MYH10 and RUNX1 assessment in STRING showed that they are related to MK doubling and platelet production. The GEPIA database was also used to compare MYH10, FLT3, and RUNX1 mRNA expressions in leukemic bone marrow (LAML) and normal bone marrow. The expression levels of FLT3 and RUNX1 were higher in leukemic bone marrow than normal tissues, while MYH10 expression was lower than normal bone marrow (Fig. 6).
In conclusion, MYH10 expression influences platelet production, indicating that MYH10 protein in platelets can be used as a marker to screen hematological malignancies related to RUNX1 gene changes, including familial platelet diseases, which tend to develop into acute myeloid leukemia (FPD / AML; OMIM 601399)21, primary or secondary AML and chronic myeloid leukemia (CML)22.

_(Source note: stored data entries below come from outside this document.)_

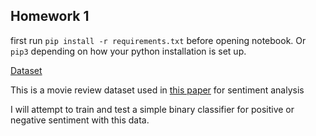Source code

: ## Homework 1

first run `pip install -r requirements.txt` before opening notebook. 
Or `pip3` depending on how your python installation is set up. 

[Dataset](http://ai.stanford.edu/~amaas/data/sentiment/)

This is a movie review dataset used in [this paper](http://ai.stanford.edu/~amaas/papers/wvSent_acl2011.pdf) for sentiment analysis

I will attempt to train and test a simple binary classifier for positive or negative sentiment with this data.





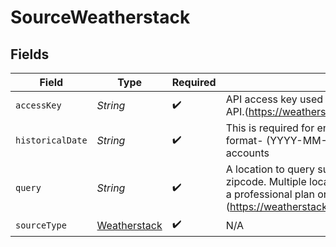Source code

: # SourceWeatherstack


## Fields

| Field                                                                                                                                                                                                                            | Type                                                                                                                                                                                                                             | Required                                                                                                                                                                                                                         | Description                                                                                                                                                                                                                      | Example                                                                                                                                                                                                                          |
| -------------------------------------------------------------------------------------------------------------------------------------------------------------------------------------------------------------------------------- | -------------------------------------------------------------------------------------------------------------------------------------------------------------------------------------------------------------------------------- | -------------------------------------------------------------------------------------------------------------------------------------------------------------------------------------------------------------------------------- | -------------------------------------------------------------------------------------------------------------------------------------------------------------------------------------------------------------------------------- | -------------------------------------------------------------------------------------------------------------------------------------------------------------------------------------------------------------------------------- |
| `accessKey`                                                                                                                                                                                                                      | *String*                                                                                                                                                                                                                         | :heavy_check_mark:                                                                                                                                                                                                               | API access key used to retrieve data from the Weatherstack API.(https://weatherstack.com/product)                                                                                                                                |                                                                                                                                                                                                                                  |
| `historicalDate`                                                                                                                                                                                                                 | *String*                                                                                                                                                                                                                         | :heavy_check_mark:                                                                                                                                                                                                               | This is required for enabling the Historical date API with format- (YYYY-MM-DD). * Note, only supported by paid accounts                                                                                                         | 2015-01-21                                                                                                                                                                                                                       |
| `query`                                                                                                                                                                                                                          | *String*                                                                                                                                                                                                                         | :heavy_check_mark:                                                                                                                                                                                                               | A location to query such as city, IP, latitudeLongitude, or zipcode. Multiple locations with semicolon seperated if using a professional plan or higher. For more info- (https://weatherstack.com/documentation#query_parameter) | New York                                                                                                                                                                                                                         |
| `sourceType`                                                                                                                                                                                                                     | [Weatherstack](../../models/shared/Weatherstack.md)                                                                                                                                                                              | :heavy_check_mark:                                                                                                                                                                                                               | N/A                                                                                                                                                                                                                              |                                                                                                                                                                                                                                  |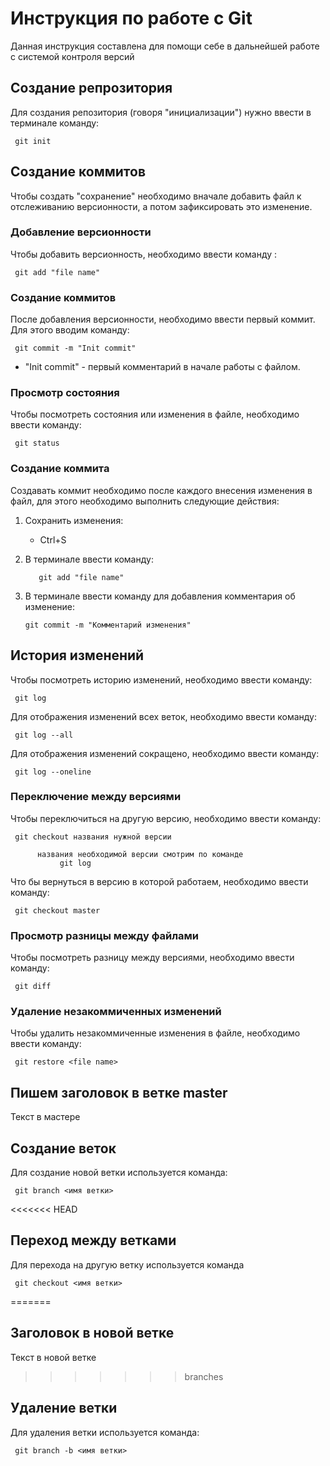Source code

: # Инструкция по работе с Git

Данная инструкция составлена для помощи себе в дальнейшей работе с системой контроля версий

## Создание репрозитория

Для создания репозитория (говоря "инициализации") нужно ввести в терминале команду:

     git init

## Создание коммитов

Чтобы создать "сохранение" необходимо вначале добавить файл к отслеживанию версионности, а потом зафиксировать это изменение.

### Добавление версионности

Чтобы добавить версионность, необходимо ввести команду :

     git add "file name"

### Создание коммитов

После добавления версионности, необходимо ввести первый коммит. Для этого вводим команду:

     git commit -m "Init commit" 
* "Init commit" - первый комментарий в начале работы с файлом.

### Просмотр состояния

Чтобы посмотреть состояния или изменения в файле, необходимо ввести команду:

     git status

### Создание коммита

Создавать коммит необходимо после каждого внесения изменения в файл, для этого необходимо выполнить следующие действия:
1. Сохранить изменения: 
     * Ctrl+S
2. В терминале ввести команду:

          git add "file name"

3. В терминале ввести команду для добавления комментария об изменение:

       git commit -m "Комментарий изменения"

## История изменений

Чтобы посмотреть историю изменений, необходимо ввести команду:

     git log
Для отображения изменений всех веток, необходимо ввести команду:

     git log --all
Для отображения изменений сокращено, необходимо ввести команду:

     git log --oneline

### Переключение между версиями

Чтобы переключиться на другую версию, необходимо ввести команду:

     git checkout названия нужной версии
          
          названия необходимой версии смотрим по команде 
               git log
Что бы вернуться в версию в которой работаем, необходимо ввести команду:

     git checkout master            

### Просмотр разницы между файлами

Чтобы посмотреть разницу между версиями, необходимо ввести команду:

     git diff

### Удаление незакоммиченных изменений

Чтобы удалить незакоммиченные изменения в файле, необходимо ввести команду:

     git restore <file name>
## Пишем заголовок в ветке master

Текст в мастере 
     
## Создание веток

Для создание новой ветки используется команда:

     git branch <имя ветки>

<<<<<<< HEAD
## Переход между ветками

Для перехода на другую ветку используется команда 

     git checkout <имя ветки>
=======
 ## Заголовок в новой ветке

 Текст в новой ветке    
>>>>>>> branches

## Удаление ветки 

Для удаления ветки используется команда:

     git branch -b <имя ветки>
     
     
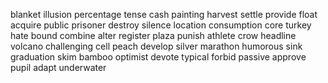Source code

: blanket
illusion
percentage
tense
cash
painting
harvest
settle
provide
float
acquire
public
prisoner
destroy
silence
location
consumption
core
turkey
hate
bound
combine
alter
register
plaza
punish
athlete
crow
headline
volcano
challenging
cell
peach
develop
silver
marathon
humorous
sink
graduation
skim
bamboo
optimist
devote
typical
forbid
passive
approve
pupil
adapt
underwater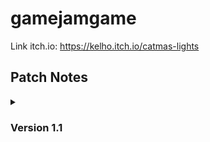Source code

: # gamejamgame

Link itch.io: https://kelho.itch.io/catmas-lights

<h2>Patch Notes</h2>
<details>
    <summary><h3>Version 1.1</h3></summary>
  
   **<h3>HUD and UI</h3>**
  - Remastered the theme of the UI
  - Added a light counter depending on the map
  - Added a restart button when the game is finished
  - Now the <kbd>SPACE</kbd> button can confirm buttons in the UI
  - More information added to the start screen

  **<h3>Gameplay</h3>**
  - Added a button <kbd>F</kbd> to reset the current map
  - Drop down function added to the final platforms of the last map
  - Kept the exploit of interacting and jumping to increase the speed run skill ceiling

  **<h3>Art</h3>**
  - Changed the sound of the jump to make it sound less digital
  - Fixed the sound of terror so it's not so extreme at the end
  - Fixed inconsistency in map art
  - "Enemy Present" remastered, improved explosion animation and textures
 
</details>
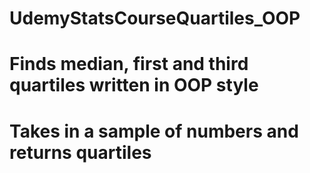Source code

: # UdemyStatsCourseQuartiles_OOP
# Finds median, first and third quartiles written in OOP style
# Takes in a sample of numbers and returns quartiles 
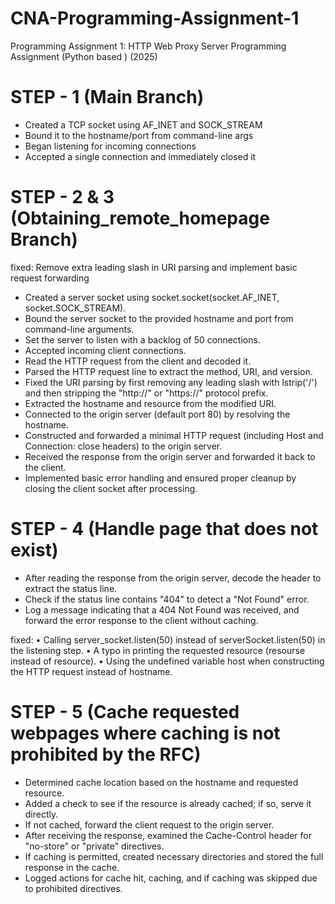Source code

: # CNA-Programming-Assignment-1
Programming Assignment 1: HTTP Web Proxy Server Programming Assignment (Python based ) (2025)

# STEP - 1 (Main Branch) 

- Created a TCP socket using AF_INET and SOCK_STREAM
- Bound it to the hostname/port from command-line args
- Began listening for incoming connections
- Accepted a single connection and immediately closed it

# STEP - 2 & 3 (Obtaining_remote_homepage Branch)

fixed: Remove extra leading slash in URI parsing and implement basic request forwarding

- Created a server socket using socket.socket(socket.AF_INET, socket.SOCK_STREAM).
- Bound the server socket to the provided hostname and port from command-line arguments.
- Set the server to listen with a backlog of 50 connections.
- Accepted incoming client connections.
- Read the HTTP request from the client and decoded it.
- Parsed the HTTP request line to extract the method, URI, and version.
- Fixed the URI parsing by first removing any leading slash with lstrip('/') and then stripping the "http://" or "https://" protocol prefix.
- Extracted the hostname and resource from the modified URI.
- Connected to the origin server (default port 80) by resolving the hostname.
- Constructed and forwarded a minimal HTTP request (including Host and Connection: close headers) to the origin server.
- Received the response from the origin server and forwarded it back to the client.
- Implemented basic error handling and ensured proper cleanup by closing the client socket after processing.

# STEP - 4 (Handle page that does not exist)

- After reading the response from the origin server, decode the header to extract the status line.
- Check if the status line contains "404" to detect a "Not Found" error.
- Log a message indicating that a 404 Not Found was received, and forward the error response to the client without caching.

fixed: 
• Calling server_socket.listen(50) instead of serverSocket.listen(50) in the listening step.
• A typo in printing the requested resource (resourse instead of resource).
• Using the undefined variable host when constructing the HTTP request instead of hostname.

# STEP - 5 (Cache requested webpages where caching is not prohibited by the RFC)

- Determined cache location based on the hostname and requested resource.
- Added a check to see if the resource is already cached; if so, serve it directly.
- If not cached, forward the client request to the origin server.
- After receiving the response, examined the Cache-Control header for "no-store" or "private" directives.
- If caching is permitted, created necessary directories and stored the full response in the cache.
- Logged actions for cache hit, caching, and if caching was skipped due to prohibited directives.
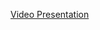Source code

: [Video Presentation](https://otagopoly-my.sharepoint.com/:v:/g/personal/bennc9_student_op_ac_nz/EYlFmcX_erFLrsZpBLpS8n0BYxyGy82JHi8A1jGOAzoaQQ?e=OTVHb7)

2.4 MYH10 causes thrombocytopenia and prognostic factors in acute myeloid leukemia via RUNX1 gene alteration
Bluteau23 compared the MKs between FPD/AML patients and healthy individuals and found that MYH10 mRNA was significantly increased in FPD/AML patients (P < 0.05). MYH10s were more in mature MKs of all FPD/AML patients compared with normal MKs. MYL9 and MYH9 expressions decreased, while MYH10 expression increased in FPD/AML MKs. However, the MYH10 protein was in the cytoplasm of mature MKs.Together with the Antony-Debré study24, RUNX1 knockdown is associated with megakaryocyte ploidy decrease and MYH10 expression increase in humans/mice. The MYH10 protein expression in the platelets of CML patients was examined. MYH10 protein expression was detected in the platelets of eight patients, and RUNX1 mutation in five of the eight patients. All patients with negative platelet MYH10 had negative RUNX1 mutation.
Interestingly, the platelet numbers in the eight CML patients were lower than other patients. Therefore, the GEPIA database was used to compare the effects of MYH10, RUNX1, and FLT3 genes on the OS prognosis. High FLT3 and low MYH10 expressions were associated with poor prognosis. RUNX1 did not affect the prognosis. A correction analysis between MYH10/FLT3 and MYH10/RUNX1 was also conducted. The low MYH10 expression was associated with a poor prognosis (Fig. 7).
Therefore, MYH10 causes thrombocytopenia in acute myeloid leukemia via RUNX1 gene alteration and influences prognostic factors. MYH10 variant detection improves the identification of AML molecular characteristics and its prognostic impact on AML.